Similar outdoor eating plans are being drawn up across the land, some small, some large, to ensure people can visit cafés and restaurants in a safe, controlled manner. The organisers say this is fundamentally important.
“As the lockdown is eased, people go out looking for things to do,” says Marc Josephus Jitta, of Heineken. “Plus the summer holidays are coming up, so city centres will get busy whether you like it or not. If you don’t manage this process, people will just sit down anywhere and there’ll be a less controlled environment. Spread things out, and you won’t get crowds. Apart from Nieuwmarkt, we’re also involved in plans for the Leidseplein area and the Ziggo Dome indoor arena, which has an outdoor eating permit, and we’re in talks with the RAI convention centre.”

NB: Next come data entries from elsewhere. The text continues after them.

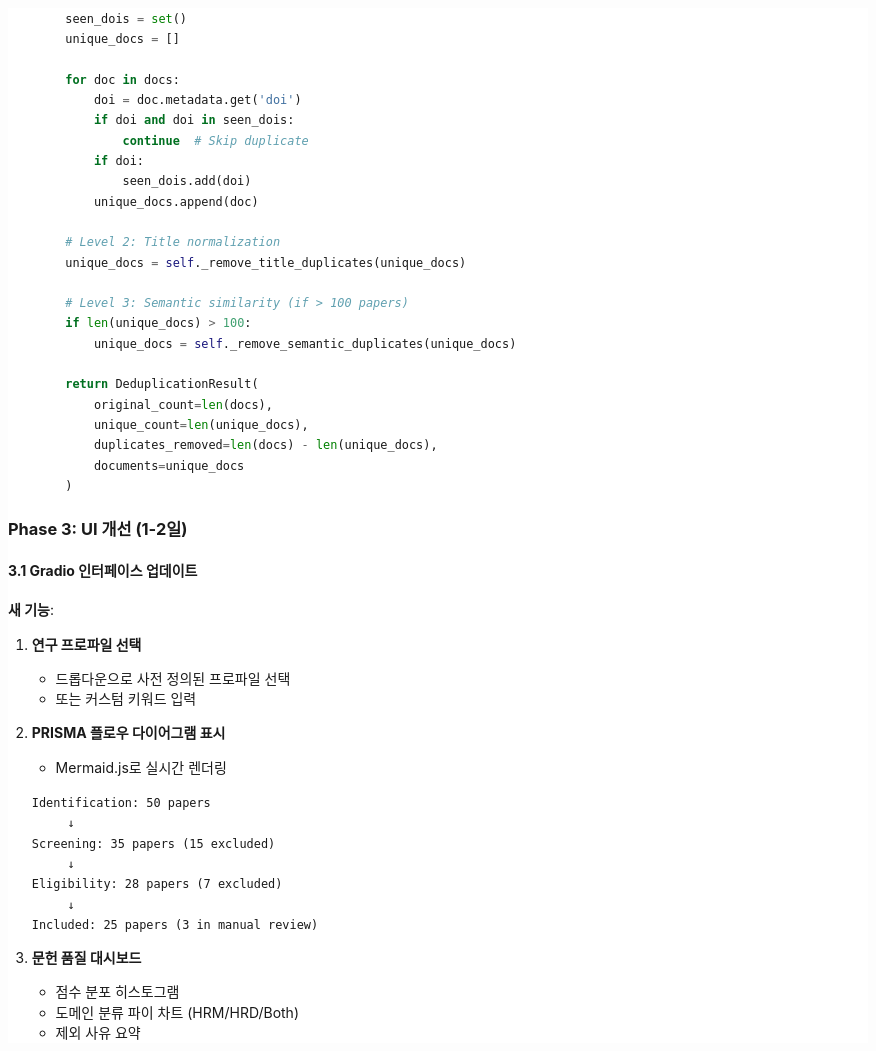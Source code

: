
 ```python
        seen_dois = set()
        unique_docs = []

        for doc in docs:
            doi = doc.metadata.get('doi')
            if doi and doi in seen_dois:
                continue  # Skip duplicate
            if doi:
                seen_dois.add(doi)
            unique_docs.append(doc)

        # Level 2: Title normalization
        unique_docs = self._remove_title_duplicates(unique_docs)

        # Level 3: Semantic similarity (if > 100 papers)
        if len(unique_docs) > 100:
            unique_docs = self._remove_semantic_duplicates(unique_docs)

        return DeduplicationResult(
            original_count=len(docs),
            unique_count=len(unique_docs),
            duplicates_removed=len(docs) - len(unique_docs),
            documents=unique_docs
        )
```

### Phase 3: UI 개선 (1-2일)

#### 3.1 Gradio 인터페이스 업데이트

**새 기능**:
1. **연구 프로파일 선택**
   - 드롭다운으로 사전 정의된 프로파일 선택
   - 또는 커스텀 키워드 입력

2. **PRISMA 플로우 다이어그램 표시**
   - Mermaid.js로 실시간 렌더링
   ```
   Identification: 50 papers
        ↓
   Screening: 35 papers (15 excluded)
        ↓
   Eligibility: 28 papers (7 excluded)
        ↓
   Included: 25 papers (3 in manual review)
   ```

3. **문헌 품질 대시보드**
   - 점수 분포 히스토그램
   - 도메인 분류 파이 차트 (HRM/HRD/Both)
   - 제외 사유 요약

Heineken has assembled a large number of partners to help, Jitta says. “We’ve drawn up playbooks for how to equip restaurants and bars, and we’ll be using some of the same technology as we do for events, but this won’t be a festival. We want to make the best of our own and the events sector’s expertise, and we’re in touch with major organisers such as Mojo, ID&T, and LOC7000.”
Reward for good behaviour
Van den Berg says it’s important to adopt a gradualist approach. If Nieuwmarkt gets off to a good start and the authorities and local people are happy, the square’s maximum capacity can be increased to 106 tables and 420 customers. “A step like this should be a reward for good behaviour. We won’t expand if anyone – police, businesses, residents – says we can’t.”
There will be plenty of room for passers by and for stalls at the Saturday market, and even a corridor for elderly residents of the Flesseman care home, which overlooks the square. “We’ve tried every possible design, and chosen the best walking routes to avoid getting too close to other people, the best layout so everyone has plenty of space, and things like where to put the toilets and bar.”
While Van den Berg has named the opening date, he has no idea when all this will end. “Some people are saying it could last two years. The pandemic is far from over, but our plan is a temporary solution to a temporary problem. We’re not out to permanently colonise Nieuwmarkt.”